Елизавета самолично осмотрела новые покои и, как бы в предвкушении будущего, повелела своему дворецкому:
— Нового певуна не обижай.
— Как можно, матушка-цесаревна!
— Неможно. Истинно тебе говорю.
— Истинно и слушаюсь, матушка-цесаревна, — хитровато поклонился дворецкий, который был, конечно, вдвое старше; после случая с сержантом Шубиным не баловала Анна Иоанновна молодым услужающим людом, можно сказать, ненавидела всякого, кто был моложе ее. Охранные гвардейцы и те из старых инвалидов.
Одно исключение — певчие да бандуристы. Здесь Феофан Прокопович усердствовал, Бирон не мог ему все-таки отказать. Да на старые пропитые глотки и нельзя было полагаться, а песенному люду, как поднатореют, предстояло и в главном дворце веселие творить. Как повторял их покровитель: «Веселие — велие!» Слова-то эти самой императрице предназначались, не шутка!
Всю эту ораву по списку кормили. Провиант шел от большого двора, а потому составлялась строгая опись — кому что выдавать. Пажу — порция вина. Стоящему у варки кофе — только пиво. Фрейлинам — сладости на вес, будь то изюм или засахаренные марципаны.

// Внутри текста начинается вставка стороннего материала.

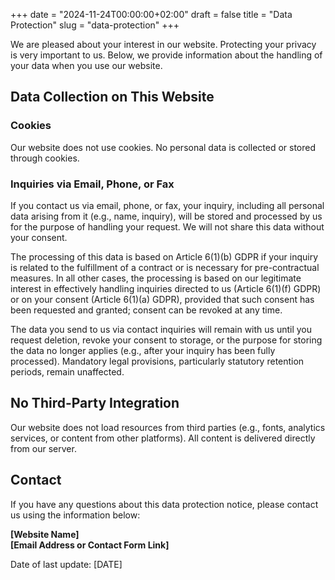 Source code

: +++
date = "2024-11-24T00:00:00+02:00"
draft = false
title = "Data Protection"
slug = "data-protection"
+++

We are pleased about your interest in our website. Protecting your privacy is very important to us. Below, we provide information about the handling of your data when you use our website.

## Data Collection on This Website

### Cookies

Our website does not use cookies. No personal data is collected or stored through cookies.

### Inquiries via Email, Phone, or Fax

If you contact us via email, phone, or fax, your inquiry, including all personal data arising from it (e.g., name, inquiry), will be stored and processed by us for the purpose of handling your request. We will not share this data without your consent.

The processing of this data is based on Article 6(1)(b) GDPR if your inquiry is related to the fulfillment of a contract or is necessary for pre-contractual measures. In all other cases, the processing is based on our legitimate interest in effectively handling inquiries directed to us (Article 6(1)(f) GDPR) or on your consent (Article 6(1)(a) GDPR), provided that such consent has been requested and granted; consent can be revoked at any time.

The data you send to us via contact inquiries will remain with us until you request deletion, revoke your consent to storage, or the purpose for storing the data no longer applies (e.g., after your inquiry has been fully processed). Mandatory legal provisions, particularly statutory retention periods, remain unaffected.

## No Third-Party Integration

Our website does not load resources from third parties (e.g., fonts, analytics services, or content from other platforms). All content is delivered directly from our server.

## Contact

If you have any questions about this data protection notice, please contact us using the information below:

**[Website Name]**  
**[Email Address or Contact Form Link]**

Date of last update: [DATE]
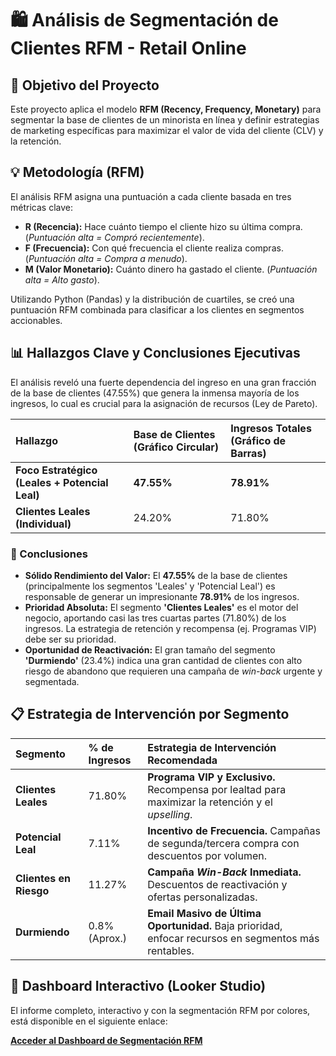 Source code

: # 🛍️ Análisis de Segmentación de Clientes RFM - Retail Online

## 🎯 Objetivo del Proyecto

Este proyecto aplica el modelo **RFM (Recency, Frequency, Monetary)** para segmentar la base de clientes de un minorista en línea y definir estrategias de marketing específicas para maximizar el valor de vida del cliente (CLV) y la retención.

## 💡 Metodología (RFM)

El análisis RFM asigna una puntuación a cada cliente basada en tres métricas clave:

* **R (Recencia):** Hace cuánto tiempo el cliente hizo su última compra. (*Puntuación alta = Compró recientemente*).
* **F (Frecuencia):** Con qué frecuencia el cliente realiza compras. (*Puntuación alta = Compra a menudo*).
* **M (Valor Monetario):** Cuánto dinero ha gastado el cliente. (*Puntuación alta = Alto gasto*).

Utilizando Python (Pandas) y la distribución de cuartiles, se creó una puntuación RFM combinada para clasificar a los clientes en segmentos accionables.

## 📊 Hallazgos Clave y Conclusiones Ejecutivas

El análisis reveló una fuerte dependencia del ingreso en una gran fracción de la base de clientes (47.55%) que genera la inmensa mayoría de los ingresos, lo cual es crucial para la asignación de recursos (Ley de Pareto).

| Hallazgo | Base de Clientes (Gráfico Circular) | Ingresos Totales (Gráfico de Barras) |
| :--- | :--- | :--- |
| **Foco Estratégico (Leales + Potencial Leal)** | **47.55%** | **78.91%** |
| **Clientes Leales (Individual)** | 24.20% | 71.80% |

### 🔑 Conclusiones

* **Sólido Rendimiento del Valor:** El **47.55%** de la base de clientes (principalmente los segmentos 'Leales' y 'Potencial Leal') es responsable de generar un impresionante **78.91%** de los ingresos.
* **Prioridad Absoluta:** El segmento **'Clientes Leales'** es el motor del negocio, aportando casi las tres cuartas partes (71.80%) de los ingresos. La estrategia de retención y recompensa (ej. Programas VIP) debe ser su prioridad.
* **Oportunidad de Reactivación:** El gran tamaño del segmento **'Durmiendo'** (23.4%) indica una gran cantidad de clientes con alto riesgo de abandono que requieren una campaña de *win-back* urgente y segmentada.

## 📋 Estrategia de Intervención por Segmento

| Segmento | % de Ingresos | Estrategia de Intervención Recomendada |
| :--- | :--- | :--- |
| **Clientes Leales** | 71.80% | **Programa VIP y Exclusivo.** Recompensa por lealtad para maximizar la retención y el *upselling*. |
| **Potencial Leal** | 7.11% | **Incentivo de Frecuencia.** Campañas de segunda/tercera compra con descuentos por volumen. |
| **Clientes en Riesgo** | 11.27% | **Campaña *Win-Back* Inmediata.** Descuentos de reactivación y ofertas personalizadas. |
| **Durmiendo** | 0.8% (Aprox.) | **Email Masivo de Última Oportunidad.** Baja prioridad, enfocar recursos en segmentos más rentables. |

## 🔗 Dashboard Interactivo (Looker Studio)

El informe completo, interactivo y con la segmentación RFM por colores, está disponible en el siguiente enlace:

[**Acceder al Dashboard de Segmentación RFM**](https://lookerstudio.google.com/s/l3I-jf7mSGs)
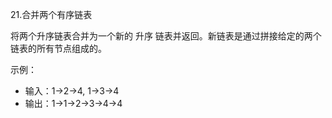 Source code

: 21.合并两个有序链表

将两个升序链表合并为一个新的 升序 链表并返回。新链表是通过拼接给定的两个链表的所有节点组成的。 

示例：

- 输入：1->2->4, 1->3->4
- 输出：1->1->2->3->4->4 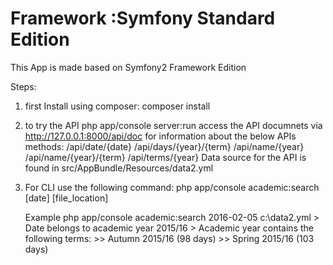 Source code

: Framework :Symfony Standard Edition
========================

This App is made based on Symfony2 Framework Edition

Steps: 

01) first Install using composer:
    composer install

02) to try the API 
    php app/console server:run
    access the API documnets via http://127.0.0.1:8000/api/doc
    for information about the below APIs methods:
        /api/date/{date}
        /api/days/{year}/{term}
        /api/name/{year}
        /api/name/{year}/{term}
        /api/terms/{year}
    Data source for the API is found in src/AppBundle/Resources/data2.yml

03) For CLI use the following command:
    php app/console academic:search [date] [file_location]
    
    Example
        php app/console academic:search 2016-02-05 c:\data2.yml
              >  Date belongs to academic year 2015/16
              >  Academic year contains the following terms:
                    >>  Autumn 2015/16 (98 days)
                    >>  Spring 2015/16 (103 days)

Алексею Розуму, по прозвищу Черкес, сразу определили: вино и пиво. Он зачислен был в штат музыкантов-бандуристов, поскольку не на клиросе же — чистой воды певчих не было. Скучновато, говорили, если без музыки. Ну, музыка — так музыка. Обязанностей его все прибавлялось: стал одновременно и камердинером цесаревны. Не шутка! Помочь обуться, ну, при случае, и разуться. Фрейлины и даже горничные, они только хохотать да за дверями с преображенцами возиться горазды. Разве застегнуть поясок, тем паче зашнуровать башмачок — эти дурехи сумеют?
Только мешают в таком важном деле. Рассердившись, Елизавета покрикивала:
— Зовите! Черкеса! Расселись у ног, а толку?..
Черкес ли, камердинер ли — немедля являлся. Будто за дверями стоял. К башмачку склонялся, уж ниже некуда.
Ах, бородища отросла… ногу щекочет! Сбрить? Да ведь жалко.
— Жалко… Ваше… Высочество…
— Как же звать-то меня теперь?.. Бороды не сбривай, пока не прикажу… Но каждый день при мне? Высочество да высочество! Сама в ум не возьму, — надоедает ведь…
— Как прикажете, господыня.
— Господыня?..
— Так на Украйне к знатной даме обращаются.
— Ай, ведь и верно! Господом для тебя дана. Так и зови. Славно! Меня не унижает, тебя не тяготит. Называй!
— Слушаюсь, моя господыня.
— Твоя?..
— А чья же?
Вот простое дело, а задуматься пришлось. Настасья по старой дружбе, а может, и по ревности проходу не дает, кажинный день выпытывает: «Ну как, сладок ли?» — «Да уж получше твоих марципанов», — отвечать приходится сердито, хотя Настя сама же и приносит эти марципаны вдобавок к скупым казенным.
Сладок ли?..
Она сердится на себя, а заодно и на камердинера, который слишком уж долго трясет бородой чернущей. Шлепает его по рукам:
— Однако ногу-то не вечно же мять!
— Ножка-то прилипчивая…
— Прилипла? Уж тогда и не знаю, как ее из твоих лап выдирать!
— Как прикажете, господыня.
— Дурак! Тут не приказывают, тут жела-ают!..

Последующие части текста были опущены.